The Association, a Delaware corporation, manages the affairs of member states that are party to the Multi-State Internet Gaming Agreement. Currently, Michigan and Nevada offer online poker to member states, while Delaware and New Jersey offer a full array of online gaming.
PRESS RELEASE: The Multi-State Internet Gaming Association announces the entrance of the State of Michigan as a party to the Multi-State Internet Gaming Agreement. More here: pic.twitter.com/Gw1o70g8rU
— Nevada Gaming Control Board (@NevadaGCB) April 6, 2022
The agreement was initially signed to permit poker players from Delaware and Nevada, which were formerly required to be physically within the borders of the state to play, to meet and compete against players from one state while remaining in the other. Other jurisdictions have the option to join as well, provided they approve online gaming within their state.
The deal created the Multi-State Internet Gaming Association and the Multi-State Internet Gaming Board, tasked with governing the MSIGA. Each member state elects a representative to the board, which is in charge of approving new members, games and modifications to the original agreement.
The MSIGA has now welcomed a new member that reported very positive results thus far in its online gaming endeavors. Michigan’s sportsbooks and online casinos reported about $4 billion in sports bets and more than $1 billion in gross gaming revenue from iGaming in 2021, their first year of operations, a debut among the best in U.S. history.

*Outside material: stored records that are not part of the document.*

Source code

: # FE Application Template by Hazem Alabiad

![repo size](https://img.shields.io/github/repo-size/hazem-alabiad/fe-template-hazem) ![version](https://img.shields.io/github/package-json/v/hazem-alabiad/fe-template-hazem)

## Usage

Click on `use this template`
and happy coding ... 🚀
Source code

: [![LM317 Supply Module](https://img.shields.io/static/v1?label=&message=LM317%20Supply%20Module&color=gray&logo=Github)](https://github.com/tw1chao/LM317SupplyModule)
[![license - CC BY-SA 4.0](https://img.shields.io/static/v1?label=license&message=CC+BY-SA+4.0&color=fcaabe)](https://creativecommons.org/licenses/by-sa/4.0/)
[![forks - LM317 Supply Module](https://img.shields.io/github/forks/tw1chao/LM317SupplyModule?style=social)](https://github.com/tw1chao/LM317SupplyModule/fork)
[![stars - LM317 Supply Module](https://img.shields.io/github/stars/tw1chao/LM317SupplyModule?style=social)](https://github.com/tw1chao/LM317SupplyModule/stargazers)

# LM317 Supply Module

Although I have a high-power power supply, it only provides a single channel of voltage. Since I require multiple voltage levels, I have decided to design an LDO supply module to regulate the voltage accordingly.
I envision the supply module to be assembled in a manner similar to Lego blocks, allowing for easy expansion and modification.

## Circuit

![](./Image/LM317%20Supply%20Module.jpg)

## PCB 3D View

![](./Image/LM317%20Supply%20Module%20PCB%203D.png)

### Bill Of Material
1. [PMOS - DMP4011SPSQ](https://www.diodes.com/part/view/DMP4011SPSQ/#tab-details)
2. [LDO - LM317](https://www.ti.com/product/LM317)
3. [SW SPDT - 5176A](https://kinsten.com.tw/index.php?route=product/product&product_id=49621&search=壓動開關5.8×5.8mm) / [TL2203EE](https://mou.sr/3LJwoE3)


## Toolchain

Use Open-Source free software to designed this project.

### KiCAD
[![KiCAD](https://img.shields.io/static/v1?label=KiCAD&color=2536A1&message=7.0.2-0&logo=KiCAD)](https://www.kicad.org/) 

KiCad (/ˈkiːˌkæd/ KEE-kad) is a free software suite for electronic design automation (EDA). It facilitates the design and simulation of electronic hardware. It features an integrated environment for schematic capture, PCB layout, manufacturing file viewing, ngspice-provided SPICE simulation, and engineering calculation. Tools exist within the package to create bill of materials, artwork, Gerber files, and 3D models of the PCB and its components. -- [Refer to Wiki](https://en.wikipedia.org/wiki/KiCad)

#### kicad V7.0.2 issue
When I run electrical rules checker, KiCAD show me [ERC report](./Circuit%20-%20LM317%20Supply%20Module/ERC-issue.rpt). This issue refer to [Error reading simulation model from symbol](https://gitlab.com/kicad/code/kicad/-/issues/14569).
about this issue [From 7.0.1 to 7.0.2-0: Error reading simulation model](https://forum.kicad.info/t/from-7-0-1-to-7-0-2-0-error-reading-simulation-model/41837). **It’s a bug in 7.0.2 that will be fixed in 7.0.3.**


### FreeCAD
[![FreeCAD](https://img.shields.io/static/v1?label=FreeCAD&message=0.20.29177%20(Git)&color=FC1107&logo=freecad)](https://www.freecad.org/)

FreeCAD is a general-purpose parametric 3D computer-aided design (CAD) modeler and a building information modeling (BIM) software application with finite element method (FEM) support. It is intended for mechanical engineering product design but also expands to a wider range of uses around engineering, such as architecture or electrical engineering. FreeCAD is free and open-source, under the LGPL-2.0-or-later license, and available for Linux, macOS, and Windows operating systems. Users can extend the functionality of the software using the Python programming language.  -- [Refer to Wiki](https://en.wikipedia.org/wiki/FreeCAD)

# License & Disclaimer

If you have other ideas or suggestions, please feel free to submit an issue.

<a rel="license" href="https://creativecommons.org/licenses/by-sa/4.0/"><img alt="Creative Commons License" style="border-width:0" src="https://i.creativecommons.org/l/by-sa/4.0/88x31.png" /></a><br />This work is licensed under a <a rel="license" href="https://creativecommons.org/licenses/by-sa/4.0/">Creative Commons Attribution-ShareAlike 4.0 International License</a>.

For the past year, Michigan books produced $3.97 billion in online and retail wagers combined, $319.5 million in gross revenue, and $13.6 million in state taxes. In terms of online casinos and poker rooms, the state became at the time the third in U.S. history to generate more than $1 billion in annual revenue -and the first to do it in its first year- after generating $121.8 million in gross gaming revenue in December.
“It took time for online sports betting to truly ramp up, but online casinos have flourished from the very beginning,” said in January Eric Ramsey, an analyst for the PlayUSA.com Network. “Few saw Michigan hitting $1 billion in revenue over the first year, especially considering that no state had ever reached that level before. To do it in year one has been impressive, creating a significant stream of tax revenue from the state along the way.”